Line for line, return the data exactly, omitting all pictures.

__Provided data__.
= = = = = = =
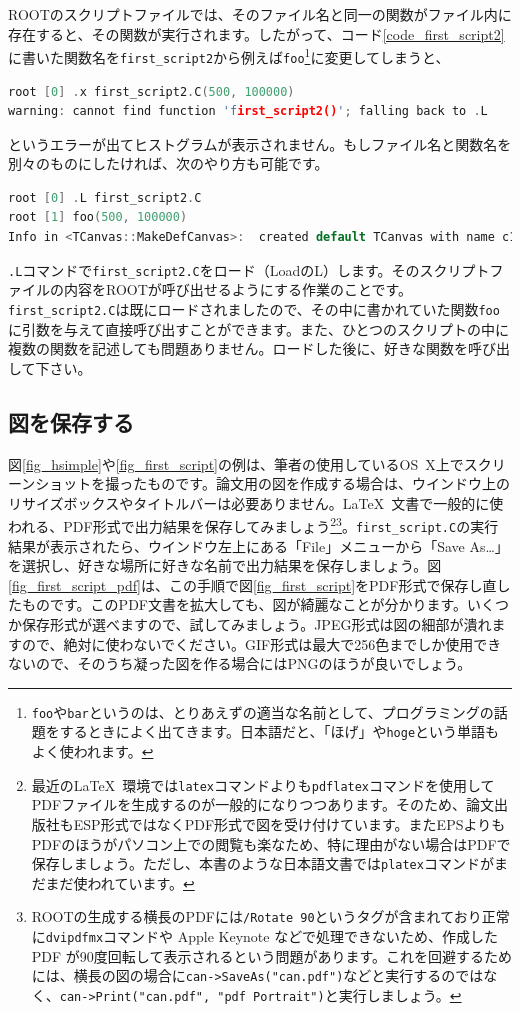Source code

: ROOTのスクリプトファイルでは、そのファイル名と同一の関数がファイル内に存在すると、その関数が実行されます。したがって、コード\ref{code_first_script2}に書いた関数名を\texttt{first\_script2}から例えば\texttt{foo}\footnote{\texttt{foo}や\texttt{bar}というのは、とりあえずの適当な名前として、プログラミングの話題をするときによく出てきます。日本語だと、「ほげ」や\texttt{hoge}という単語もよく使われます。}に変更してしまうと、
\begin{lstlisting}[language=c++]
root [0] .x first_script2.C(500, 100000)
warning: cannot find function 'first_script2()'; falling back to .L
\end{lstlisting}
というエラーが出てヒストグラムが表示されません。もしファイル名と関数名を別々のものにしたければ、次のやり方も可能です。
\begin{lstlisting}[language=c++]
root [0] .L first_script2.C
root [1] foo(500, 100000)
Info in <TCanvas::MakeDefCanvas>:  created default TCanvas with name c1
\end{lstlisting}
\texttt{.L}コマンドで\texttt{first\_script2.C}をロード（LoadのL）します。そのスクリプトファイルの内容をROOTが呼び出せるようにする作業のことです。\texttt{first\_script2.C}は既にロードされましたので、その中に書かれていた関数\texttt{foo}に引数を与えて直接呼び出すことができます。また、ひとつのスクリプトの中に複数の関数を記述しても問題ありません。ロードした後に、好きな関数を呼び出して下さい。
\subsection{図を保存する}

図\ref{fig_hsimple}や\ref{fig_first_script}の例は、筆者の使用しているOS~X上でスクリーンショットを撮ったものです。論文用の図を作成する場合は、ウインドウ上のリサイズボックスやタイトルバーは必要ありません。\LaTeX\ 文書で一般的に使われる、PDF形式で出力結果を保存してみましょう\footnote{最近の\LaTeX\ 環境では\texttt{latex}コマンドよりも\texttt{pdflatex}コマンドを使用してPDFファイルを生成するのが一般的になりつつあります。そのため、論文出版社もESP形式ではなくPDF形式で図を受け付けています。またEPSよりもPDFのほうがパソコン上での閲覧も楽なため、特に理由がない場合はPDFで保存しましょう。ただし、本書のような日本語文書では\texttt{platex}コマンドがまだまだ使われています。}\footnote{ROOTの生成する横長のPDFには\texttt{/Rotate 90}というタグが含まれており正常に\texttt{dvipdfmx}コマンドや Apple Keynote などで処理できないため、作成した PDF が90度回転して表示されるという問題があります。これを回避するためには、横長の図の場合に\texttt{can->SaveAs("can.pdf")}などと実行するのではなく、\texttt{can->Print("can.pdf", "pdf Portrait")}と実行しましょう。}。\texttt{first\_script.C}の実行結果が表示されたら、ウインドウ左上にある「File」メニューから「Save As\ldots」を選択し、好きな場所に好きな名前で出力結果を保存しましょう。図\ref{fig_first_script_pdf}は、この手順で図\ref{fig_first_script}をPDF形式で保存し直したものです。このPDF文書を拡大しても、図が綺麗なことが分かります。いくつか保存形式が選べますので、試してみましょう。JPEG形式は図の細部が潰れますので、絶対に使わないでください。GIF形式は最大で256色までしか使用できないので、そのうち凝った図を作る場合にはPNGのほうが良いでしょう。

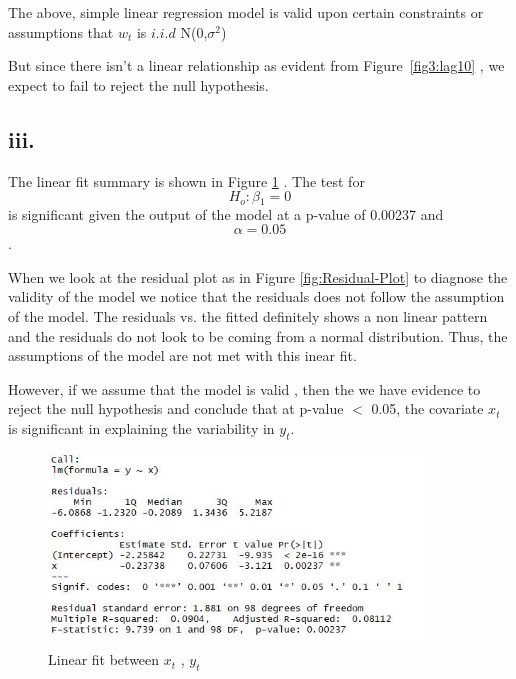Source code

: \documentclass{article}
\begin{document}
The above, simple linear regression model is valid upon certain constraints or assumptions that $w_t$ is $i.i.d$ N(0,$\sigma^2$)

But since there isn't a linear relationship as evident from Figure~\ref{fig3:lag10} , we expect to fail to reject the null hypothesis.

\subsection{iii.}

The linear fit summary is shown in Figure \ref{fig4:fit} . The test for \[  H_o : \beta{_1} = 0  \] is significant given the output of the model at a p-value of 0.00237 and \[ \alpha = 0.05 \] . 

When we look at the residual plot as in Figure \ref{fig:Residual-Plot} to diagnose the validity of the model we notice that  
the residuals does not follow the assumption of the model. The residuals vs. the fitted definitely shows a non linear pattern and the residuals do not look to be coming from a normal distribution. Thus, the assumptions of the model are not met with this inear fit.

However, if we assume that the model is valid , then the we have evidence to reject the null hypothesis and conclude that 
at p-value $<$ 0.05, the covariate $x_t$ is significant in explaining the variability in $y_t$.
\begin{figure}
	\centering
	\includegraphics[width=0.9\textwidth]{Fit}
	\caption{Linear fit between $x_t$ , $y_t$ }
    \label{fig4:fit}
\end{figure}
\end{document}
= = = = = = =
__Final answer__.
Source code

: ROOTのスクリプトファイルでは、そのファイル名と同一の関数がファイル内に存在すると、その関数が実行されます。したがって、コード\ref{code_first_script2}に書いた関数名を\texttt{first\_script2}から例えば\texttt{foo}\footnote{\texttt{foo}や\texttt{bar}というのは、とりあえずの適当な名前として、プログラミングの話題をするときによく出てきます。日本語だと、「ほげ」や\texttt{hoge}という単語もよく使われます。}に変更してしまうと、
\begin{lstlisting}[language=c++]
root [0] .x first_script2.C(500, 100000)
warning: cannot find function 'first_script2()'; falling back to .L
\end{lstlisting}
というエラーが出てヒストグラムが表示されません。もしファイル名と関数名を別々のものにしたければ、次のやり方も可能です。
\begin{lstlisting}[language=c++]
root [0] .L first_script2.C
root [1] foo(500, 100000)
Info in <TCanvas::MakeDefCanvas>:  created default TCanvas with name c1
\end{lstlisting}
\texttt{.L}コマンドで\texttt{first\_script2.C}をロード（LoadのL）します。そのスクリプトファイルの内容をROOTが呼び出せるようにする作業のことです。\texttt{first\_script2.C}は既にロードされましたので、その中に書かれていた関数\texttt{foo}に引数を与えて直接呼び出すことができます。また、ひとつのスクリプトの中に複数の関数を記述しても問題ありません。ロードした後に、好きな関数を呼び出して下さい。
\subsection{図を保存する}

図\ref{fig_hsimple}や\ref{fig_first_script}の例は、筆者の使用しているOS~X上でスクリーンショットを撮ったものです。論文用の図を作成する場合は、ウインドウ上のリサイズボックスやタイトルバーは必要ありません。\LaTeX\ 文書で一般的に使われる、PDF形式で出力結果を保存してみましょう\footnote{最近の\LaTeX\ 環境では\texttt{latex}コマンドよりも\texttt{pdflatex}コマンドを使用してPDFファイルを生成するのが一般的になりつつあります。そのため、論文出版社もESP形式ではなくPDF形式で図を受け付けています。またEPSよりもPDFのほうがパソコン上での閲覧も楽なため、特に理由がない場合はPDFで保存しましょう。ただし、本書のような日本語文書では\texttt{platex}コマンドがまだまだ使われています。}\footnote{ROOTの生成する横長のPDFには\texttt{/Rotate 90}というタグが含まれており正常に\texttt{dvipdfmx}コマンドや Apple Keynote などで処理できないため、作成した PDF が90度回転して表示されるという問題があります。これを回避するためには、横長の図の場合に\texttt{can->SaveAs("can.pdf")}などと実行するのではなく、\texttt{can->Print("can.pdf", "pdf Portrait")}と実行しましょう。}。\texttt{first\_script.C}の実行結果が表示されたら、ウインドウ左上にある「File」メニューから「Save As\ldots」を選択し、好きな場所に好きな名前で出力結果を保存しましょう。図\ref{fig_first_script_pdf}は、この手順で図\ref{fig_first_script}をPDF形式で保存し直したものです。このPDF文書を拡大しても、図が綺麗なことが分かります。いくつか保存形式が選べますので、試してみましょう。JPEG形式は図の細部が潰れますので、絶対に使わないでください。GIF形式は最大で256色までしか使用できないので、そのうち凝った図を作る場合にはPNGのほうが良いでしょう。

Source code

: \documentclass{article}
\begin{document}
The above, simple linear regression model is valid upon certain constraints or assumptions that $w_t$ is $i.i.d$ N(0,$\sigma^2$)

But since there isn't a linear relationship as evident from Figure~\ref{fig3:lag10} , we expect to fail to reject the null hypothesis.

\subsection{iii.}

The linear fit summary is shown in Figure \ref{fig4:fit} . The test for \[  H_o : \beta{_1} = 0  \] is significant given the output of the model at a p-value of 0.00237 and \[ \alpha = 0.05 \] . 

When we look at the residual plot as in Figure \ref{fig:Residual-Plot} to diagnose the validity of the model we notice that  
the residuals does not follow the assumption of the model. The residuals vs. the fitted definitely shows a non linear pattern and the residuals do not look to be coming from a normal distribution. Thus, the assumptions of the model are not met with this inear fit.

However, if we assume that the model is valid , then the we have evidence to reject the null hypothesis and conclude that 
at p-value $<$ 0.05, the covariate $x_t$ is significant in explaining the variability in $y_t$.
\begin{figure}
	\centering
	\includegraphics[width=0.9\textwidth]{Fit}
	\caption{Linear fit between $x_t$ , $y_t$ }
    \label{fig4:fit}
\end{figure}
\end{document}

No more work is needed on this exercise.